I have been brewing now for a little over 20 years. All for fun and light head without government tax...
Took my dortmunder to my homebrew club as my sample for the evening and got a reaction that I wasn't expecting.
They all found the brew to be contaminated with phenols but ones they couldn't put their finger on.
So after a lot of discussion and disection of my brewing habits the "DUH" step came out.
All these years I have been covering my brew pot to increase the boil. According to most everyone there, that is not a good idea. Who'd a thunk?
So I came up with an idea for the board...How about a DUH SECTION
for obvious but unwritten proceedures for the uneducated and new brewers? would have saved me a red face and 4 bottles that I had to take home... :-[
 
Yeah a sticky might work too, thanks for the tip by the way as I'm new to this and probably would have made this mistake.
 
BILLY BREW said:
All these years I have been covering my brew pot to increase the boil. According to most everyone there, that is not a good idea. Who'd a thunk?

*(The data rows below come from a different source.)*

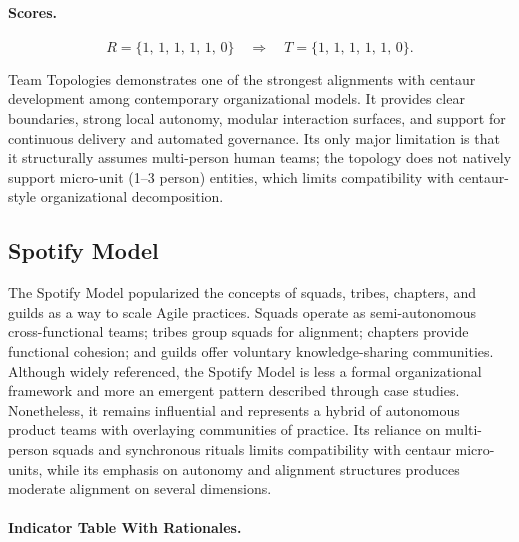 \documentclass[11pt, a4paper, twocolumn]{article} %
\begin{document}
\paragraph{Scores.}

\[
R = \{1,\,1,\,1,\,1,\,1,\,0\}
\quad\Rightarrow\quad
T = \{1,\,1,\,1,\,1,\,1,\,0\}.
\]

Team Topologies demonstrates one of the strongest alignments with centaur
development among contemporary organizational models. It provides clear
boundaries, strong local autonomy, modular interaction surfaces, and support for
continuous delivery and automated governance. Its only major limitation is that
it structurally assumes multi-person human teams; the topology does not
natively support micro-unit (1--3 person) entities, which limits compatibility
with centaur-style organizational decomposition.

\newpage
\subsection*{Spotify Model}

The Spotify Model popularized the concepts of squads, tribes, chapters, and
guilds as a way to scale Agile practices. Squads operate as semi-autonomous
cross-functional teams; tribes group squads for alignment; chapters provide
functional cohesion; and guilds offer voluntary knowledge-sharing communities.
Although widely referenced, the Spotify Model is less a formal organizational
framework and more an emergent pattern described through case studies.
Nonetheless, it remains influential and represents a hybrid of autonomous
product teams with overlaying communities of practice. Its reliance on
multi-person squads and synchronous rituals limits compatibility with centaur
micro-units, while its emphasis on autonomy and alignment structures produces
moderate alignment on several dimensions.

\paragraph{Indicator Table With Rationales.}
\end{document}
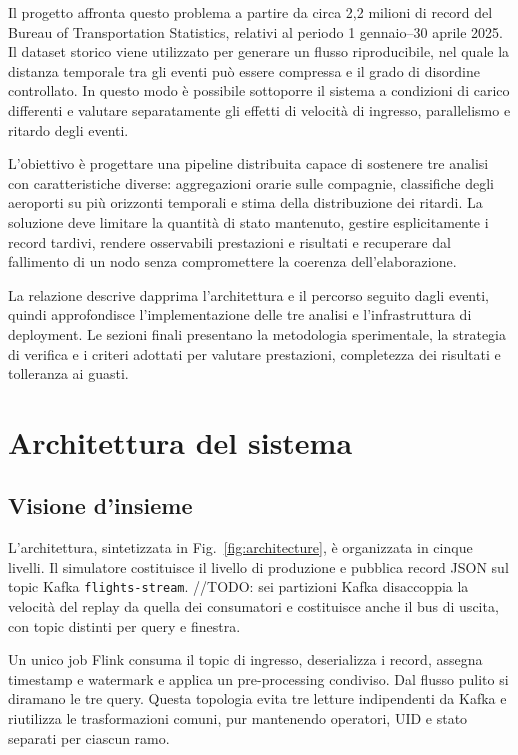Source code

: \documentclass[conference]{IEEEtran}
\begin{document}
Il progetto affronta questo problema a partire da circa 2,2 milioni di record del Bureau of Transportation Statistics, relativi al periodo 1 gennaio--30 aprile 2025.
Il dataset storico viene utilizzato per generare un flusso riproducibile, nel quale la distanza temporale tra gli eventi può essere compressa e il grado di disordine controllato.
In questo modo è possibile sottoporre il sistema a condizioni di carico differenti e valutare separatamente gli effetti di velocità di ingresso, parallelismo e ritardo degli eventi.

L'obiettivo è progettare una pipeline distribuita capace di sostenere tre analisi con caratteristiche diverse: aggregazioni orarie sulle compagnie, classifiche degli aeroporti su più orizzonti temporali e stima della distribuzione dei ritardi.
La soluzione deve limitare la quantità di stato mantenuto, gestire esplicitamente i record tardivi, rendere osservabili prestazioni e risultati e recuperare dal fallimento di un nodo senza compromettere la coerenza dell'elaborazione.

La relazione descrive dapprima l'architettura e il percorso seguito dagli eventi, quindi approfondisce l'implementazione delle tre analisi e l'infrastruttura di deployment.
Le sezioni finali presentano la metodologia sperimentale, la strategia di verifica e i criteri adottati per valutare prestazioni, completezza dei risultati e tolleranza ai guasti.

\section{Architettura del sistema}\label{sec:system_architecture}
\subsection{Visione d'insieme}
L'architettura, sintetizzata in Fig.~\ref{fig:architecture}, è organizzata in cinque livelli.
Il simulatore costituisce il livello di produzione e pubblica record JSON sul topic Kafka \texttt{flights-stream}. //TODO: sei partizioni
Kafka disaccoppia la velocità del replay da quella dei consumatori e costituisce anche il bus di uscita, con topic distinti per query e finestra.

Un unico job Flink consuma il topic di ingresso, deserializza i record, assegna timestamp e watermark e applica un pre-processing condiviso.
Dal flusso pulito si diramano le tre query.
Questa topologia evita tre letture indipendenti da Kafka e riutilizza le trasformazioni comuni, pur mantenendo operatori, UID e stato separati per ciascun ramo.
\end{document}
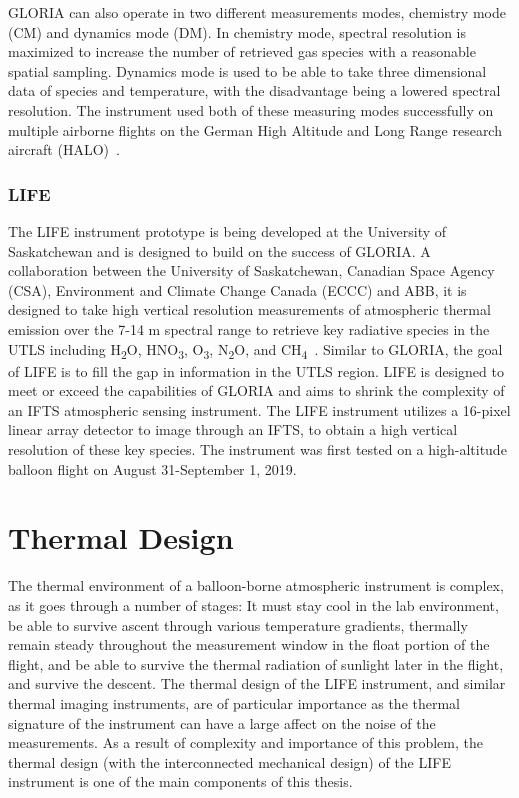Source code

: GLORIA can also operate in two different measurements modes, chemistry mode (CM) and dynamics mode (DM). In chemistry mode, spectral resolution is maximized to increase the number of retrieved gas species with a reasonable spatial sampling. Dynamics mode is used to be able to take three dimensional data of species and temperature, with the disadvantage being a lowered spectral resolution. The instrument used both of these measuring modes successfully on multiple airborne flights on the German High Altitude and Long Range research aircraft (HALO)~\citep{GLORIA_concept}. 

\subsubsection{LIFE} %
The LIFE instrument prototype is being developed at the University of Saskatchewan and is designed to build on the success of GLORIA.  A collaboration between the University of Saskatchewan, Canadian Space Agency (CSA), Environment and Climate Change Canada (ECCC) and ABB, it is designed to take high vertical resolution measurements of atmospheric thermal emission over the 7-14 \textmu m spectral range to retrieve key radiative species in the UTLS including H\textsubscript{2}O, HNO\textsubscript{3}, O\textsubscript{3}, N\textsubscript{2}O, and CH\textsubscript{4}~\citep{ethans_thesis}. Similar to GLORIA, the goal of LIFE is to fill the gap in information in the UTLS region. LIFE is designed to meet or exceed the capabilities of GLORIA and aims to shrink the complexity of an IFTS atmospheric sensing instrument. The LIFE instrument utilizes a 16-pixel linear array detector to image through an IFTS, to obtain a high vertical resolution of these key species. The instrument was first tested on a high-altitude balloon flight on August 31-September 1, 2019.

\section{Thermal Design}
The thermal environment of a balloon-borne atmospheric instrument is complex, as it goes through a number of stages: It must stay cool in the lab environment, be able to survive ascent through various temperature gradients, thermally remain steady throughout the measurement window in the float portion of the flight, and be able to survive the thermal radiation of sunlight later in the flight, and survive the descent. The thermal design of the LIFE instrument, and similar thermal imaging instruments, are of particular importance as the thermal signature of the instrument can have a large affect on the noise of the measurements. As a result of complexity and importance of this problem, the thermal design (with the interconnected mechanical design) of the LIFE instrument is one of the main components of this thesis. 


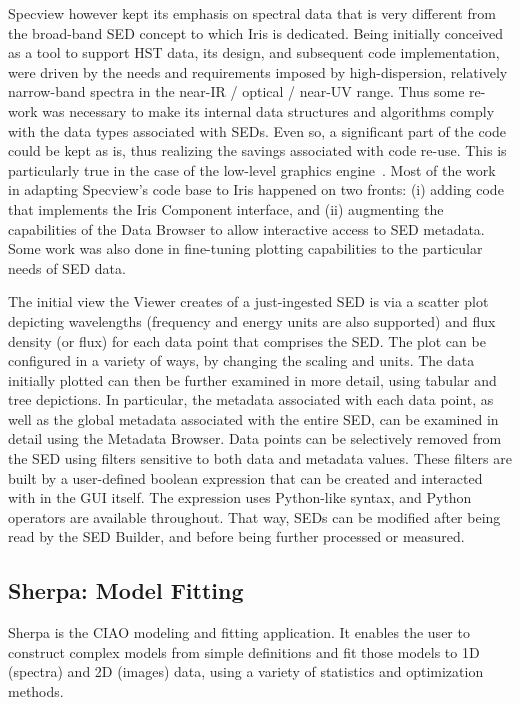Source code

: \documentclass[final,5p]{elsarticle}
\begin{document}
Specview however kept its emphasis on spectral data that is very different from the broad-band SED concept to which Iris is dedicated. Being initially conceived as a tool to support HST data, its design, and subsequent code implementation, were driven by the needs and requirements imposed by high-dispersion, relatively narrow-band spectra in the near-IR / optical / near-UV range. Thus some re-work was necessary to make its internal data structures and algorithms comply with the data types associated with SEDs. Even so, a significant part of the code could be kept as is, thus realizing the savings associated with code re-use. This is particularly true in the case of the low-level graphics engine~\citep{2000ASPC..216...79B}. Most of the work in adapting Specview's code base to Iris happened on two fronts: (i) adding code that implements the Iris Component interface, and (ii) augmenting the capabilities of the Data Browser to allow interactive access to SED metadata. Some work was also done in fine-tuning plotting capabilities to the particular needs of SED data.

The initial view the Viewer creates of a just-ingested SED is via a scatter plot depicting wavelengths (frequency and energy units are also supported) and flux density (or flux) for each data point that comprises the SED. The plot can be configured in a variety of ways, by changing the scaling and units. The data initially plotted can then be further examined in more detail, using tabular and tree depictions. In particular, the metadata associated with each data point, as well as the global metadata associated with the entire SED, can be examined in detail using the Metadata Browser. Data points can be selectively removed from the SED using filters sensitive to both data and metadata values. These filters are built by a user-defined boolean expression that can be created and interacted with in the GUI itself. The expression uses Python-like syntax, and Python operators are available throughout. That way, SEDs can be modified after being read by the SED Builder, and before being further processed or measured.

\subsection{Sherpa: Model Fitting}
\label{subsec:sherpa}
Sherpa is the CIAO modeling and fitting application. It enables the user to construct complex models from simple definitions and fit those models to 1D (spectra) and 2D (images) data, using a variety of statistics and optimization methods.
\end{document}
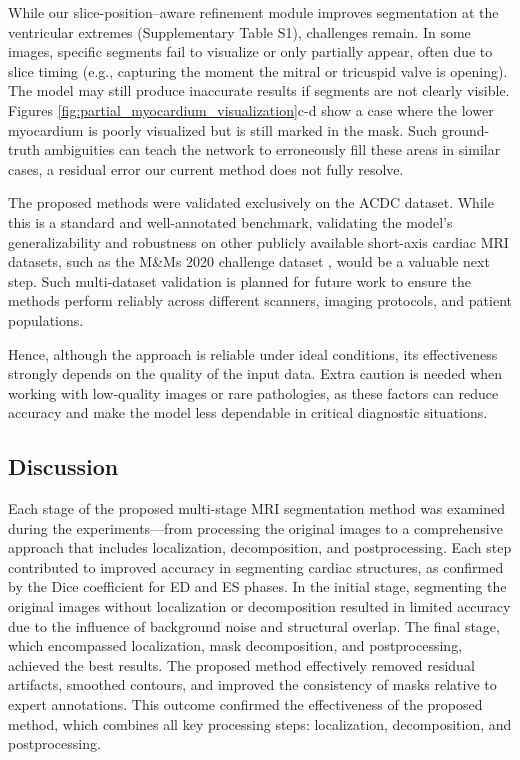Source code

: \documentclass[fleqn,10pt]{wlscirep}
\begin{document}
While our slice-position--aware refinement module improves segmentation at the ventricular extremes (Supplementary Table S1), challenges remain. In some images, specific segments fail to visualize or only partially appear, often due to slice timing (e.g., capturing the moment the mitral or tricuspid valve is opening). The model may still produce inaccurate results if segments are not clearly visible. Figures \ref{fig:partial_myocardium_visualization}c-d show a case where the lower myocardium is poorly visualized but is still marked in the mask. Such ground-truth ambiguities can teach the network to erroneously fill these areas in similar cases, a residual error our current method does not fully resolve.

The proposed methods were validated exclusively on the ACDC dataset. While this is a standard and well-annotated benchmark, validating the model's generalizability and robustness on other publicly available short-axis cardiac MRI datasets, such as the M\&Ms 2020 challenge dataset \cite{Campello:2021}, would be a valuable next step. Such multi-dataset validation is planned for future work to ensure the methods perform reliably across different scanners, imaging protocols, and patient populations.

Hence, although the approach is reliable under ideal conditions, its effectiveness strongly depends on the quality of the input data. Extra caution is needed when working with low-quality images or rare pathologies, as these factors can reduce accuracy and make the model less dependable in critical diagnostic situations.

\subsection*{Discussion}

Each stage of the proposed multi-stage MRI segmentation method was examined during the experiments---from processing the original images to a comprehensive approach that includes localization, decomposition, and postprocessing. Each step contributed to improved accuracy in segmenting cardiac structures, as confirmed by the Dice coefficient for ED and ES phases. In the initial stage, segmenting the original images without localization or decomposition resulted in limited accuracy due to the influence of background noise and structural overlap. The final stage, which encompassed localization, mask decomposition, and postprocessing, achieved the best results. The proposed method effectively removed residual artifacts, smoothed contours, and improved the consistency of masks relative to expert annotations. This outcome confirmed the effectiveness of the proposed method, which combines all key processing steps: localization, decomposition, and postprocessing.
\end{document}
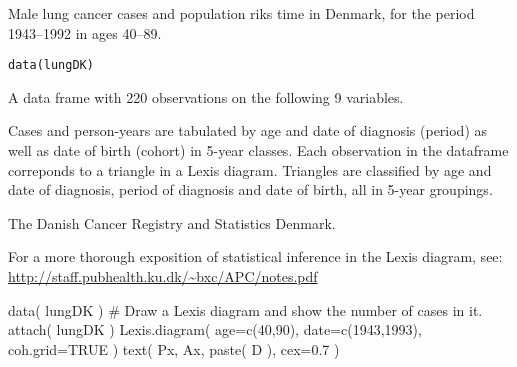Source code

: \begin{Description}\relax
Male lung cancer cases and population riks time in Denmark, for the
period 1943--1992 in ages 40--89.
\end{Description}
\begin{Usage}
\begin{verbatim}data(lungDK)\end{verbatim}
\end{Usage}
\begin{Format}\relax
A data frame with 220 observations on the following 9 variables.
\end{Format}
\begin{Details}\relax
Cases and person-years are tabulated by age and date of
diagnosis (period) as well as date of birth (cohort) in 5-year
classes. Each observation in the dataframe correponds to a triangle in
a Lexis diagram. Triangles are classified by age and date of
diagnosis, period of diagnosis and date of birth, all in 5-year
groupings.
\end{Details}
\begin{Source}\relax
The Danish Cancer Registry and Statistics Denmark.
\end{Source}
\begin{References}\relax
For a more thorough exposition of statistical inference in the Lexis
diagram, see: \url{http://staff.pubhealth.ku.dk/~bxc/APC/notes.pdf}
\end{References}
\begin{Examples}
\begin{ExampleCode}
data( lungDK )
# Draw a Lexis diagram and show the number of cases in it.
attach( lungDK )
Lexis.diagram( age=c(40,90), date=c(1943,1993), coh.grid=TRUE )
text( Px, Ax, paste( D ), cex=0.7 )
\end{ExampleCode}
\end{Examples}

OK Newbie here, I have been covering during the boil also.  Can someone explain why that's bad?  I am still working stove top so I cover initially to get the boil up but then remove for the majority of the 60-90 minute wort boil.

Anyone have more details on this?

Thanks ???
 
From John Palmers book, "How to Brew" I quote:

"Covering the pot with the lid can help with heat retention and help you achieve your boil, but it can also lead to trouble. Murphy's Law has its own brewing corollary: "If it can boil over, it will boil over." Covering the pot and turning your back on it is the quickest way to achieve a boilover. If you cover the pot, watch it like a hawk.

Once you achieve a boil, only partially cover the pot, if at all. Why? Because in wort there are sulfur compounds that evolve and boil off. If they aren't removed during the boil, the can form dimethyl sulfide which contributes a cooked cabbage or corn-like flavor to the beer. If the cover is left on the pot, or left on such that the condensate from the lid can drip back in, then these flavors will have a much greater chance of showing up in the finished beer."


http://www.howtobrew.com/section1/chapter7-2.html
 
And those DMS compounds are made until the wort gets below 140F or so, so don't cover the pot after the boil either.  Not until it's pretty chilled and you're letting it settle before transfer.

That's actually how I got into judging...first entry ever had DMS, and I had to Google it up. 
 
Here's a "Duh" moment... I've been using a brew calculator that tells me how much liquid for the mash and how much liquid I need to sparge. So... that's what I did. I don't have fancy kettles with gallon markers etched in them so my pre-boil volume was determined by how much I drew off the mash from those two figures (mash water + sparge water). I was reading a conversation where someone used their brew bucket, with it's gallon markers, to be sure they drew off an accurate amount of pre-boil wort volume. "Duh!" Just another step in learning how to brew more consistently.